# Old School Battery Advice



## Dyno (Jan 26, 2009)

Hello, Im usually over in the slot car forum, but used to be into RC in the 80s.

I bought two complete RC10s with radios at a flea market today and the battery packs are shot. Should I buy a regular Nimh battery or can I use a Lipo battery.

One car seems to have a stock motor and one is a Reedy Mr. F.

I havent messed with RC since maybe 90 and Ive been looking at the modern stuff and realize a lot has changed. 

I saw the cars, and the parts they had in them along with all the extras, and the kid in me jumped at the opportunity. Both cars run, but the packs dont really hold a charge. Any advice would be great.

Thanks,
Dyno


----------



## edward 2 (Oct 6, 2010)

if your not going to race , just get some low cost 1700 nicd or 3300 nimhs.
how many turns is a MR T motor?
what kind of esc do they have?


----------



## Dyno (Jan 26, 2009)

Thanks for the response,

I dont know much about the Reedy Motor.

One car is a gold pan with the original box and 1984 dated paperwork. The speed control is an Electronic Futaba MC112 B and the receiver is a Futaba FR R2H, it has aluminum rims and foam tires. It has a rear sway bar and is set up for oval track racing with a mid 80s Camaro body.

The Black pan car has a Futaba MC111B electronic speed control and a Futaba FR R2H receiver. This car also has different aluminum rims with foam tires, a sway bar and is set up for oval track racing with a Grand am or Grand Prix body. Both cars have a Futaba Magnum Junior transmitters, model number FPT2PKA.

One of the cars had a 6 cell battery and the other a 7, I think the Reedy motor car had the 7 cell.

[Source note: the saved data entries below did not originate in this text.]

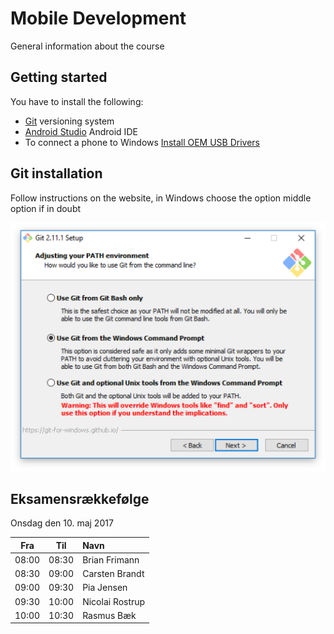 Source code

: # Mobile Development

General information about the course

## Getting started

You have to install the following:
* [Git](https://git-scm.com/downloads) versioning system
* [Android Studio](https://developer.android.com/studio/index.html) Android IDE
* To connect a phone to Windows [Install OEM USB Drivers](https://developer.android.com/studio/run/oem-usb.html)

## Git installation

Follow instructions on the website,
in Windows choose the option middle option if in doubt

![Command prompt options](/image/git-dialog.png)

## Eksamensrækkefølge

Onsdag den 10. maj 2017

| Fra   | Til   | Navn            |
| :---: | :---: | :-------------- |
| 08:00 | 08:30 | Brian Frimann   |
| 08:30 | 09:00 | Carsten Brandt  |
| 09:00 | 09:30 | Pia Jensen      |
| 09:30 | 10:00 | Nicolai Rostrup |
| 10:00 | 10:30 | Rasmus Bæk      |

Have any ideas on the value of all this stuff? The original box has a few sets of wheels and tires, shocks, assorted springs, a servo, stickers, assorted small parts. I will add some pictures if I can.

Thanks again


----------



## reggie's dad (Sep 14, 2006)

*Jump to*

Jump to rc10talk.com for all your questions except value, Those guys are so in tune that they can probably tell you who packed the kits in the box. They also are tough on buy/sell/trade, you have to make 25 intelligent/relevent posts before you talk $. I'll tell you this, if you bought this cheap and want to get rid of it you'll come out ahead as having the 1984 box/paperwork is a plus...:dude:


----------



## Dyno (Jan 26, 2009)

Thank you for the info. I feel like I got the lot for cheap, but one mans cheap can be outrageous to someone else. I was thinking about selling one and keeping the other.


----------



## hobbyten (Apr 5, 2004)

Dyno said:


> Thank you for the info. I feel like I got the lot for cheap, but one mans cheap can be outrageous to someone else. I was thinking about selling one and keeping the other.

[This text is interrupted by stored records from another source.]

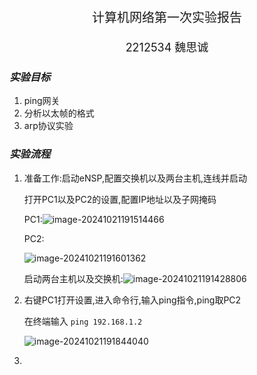 <p style="text-align:center;font-size:20px">计算机网络第一次实验报告</p>

<p style="text-align:center;font-size:18px">2212534 魏思诚</p>

### *实验目标*

1. ping网关
2. 分析以太帧的格式
3. arp协议实验

### *实验流程*

1. 准备工作:启动eNSP,配置交换机以及两台主机,连线并启动

   打开PC1以及PC2的设置,配置IP地址以及子网掩码

   PC1:![image-20241021191514466](C:\Users\86139\AppData\Roaming\Typora\typora-user-images\image-20241021191514466.png)

   PC2:

   ![image-20241021191601362](C:\Users\86139\AppData\Roaming\Typora\typora-user-images\image-20241021191601362.png)

   启动两台主机以及交换机:![image-20241021191428806](C:\Users\86139\AppData\Roaming\Typora\typora-user-images\image-20241021191428806.png)

2. 右键PC1打开设置,进入命令行,输入ping指令,ping取PC2

   在终端输入 `ping 192.168.1.2`

   ![image-20241021191844040](C:\Users\86139\AppData\Roaming\Typora\typora-user-images\image-20241021191844040.png)

   

3.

You could use a lipo as well you just won't have a cutoff unless you get a an in line cutoff. The lipos last a lot longer than nihms.


----------



## Harold Sage (Apr 6, 2008)

Hey Dyno
Those are two cool old school rc10's, value of them depends on who's looking to buy them. Your probably better off keeping them and updating the electronic's. The only reason I say update the electronics is because they may or may not be able to handle the power of a new battery, especially if you do you Lipo's. and the second reason to update is the radio's that are in them still use the crystal technology, which was very good in it's time but is sadly out-dated now. Nothings worse then seeing your new rc going out of control because somebody else is on that frequency. Chasing the car down the block just to see it Crash into a curb at full speed is no fun.


----------



## Dyno (Jan 26, 2009)

hobbyten said:


> You could use a lipo as well you just won't have a cutoff unless you get a an in line cutoff. The lipos last a lot longer than nihms.


Excuse my ignorance, but what is the cutoff for?


----------



## Harold Sage (Apr 6, 2008)

Cutoff is so you don't drain a Lipo of all it's power. Unlike a regular battery you can only drain a Lipo so far. The technology is totally different then the old school batteries. Although you didn't want to totally drain the old school's either for fear of reversing a cell. If you do start using Lipo's go to the manafacture's web site and read all the spec's on how to charge and usage.
Here's a story that will help you out understand Lipo Technology.- http://www.rchelicopterfun.com/rc-lipo-batteries.html


----------



## Dyno (Jan 26, 2009)

Cool, I will check that out. I will be going to the hobby shop tonight to see what they have over there.
Thanks again


----------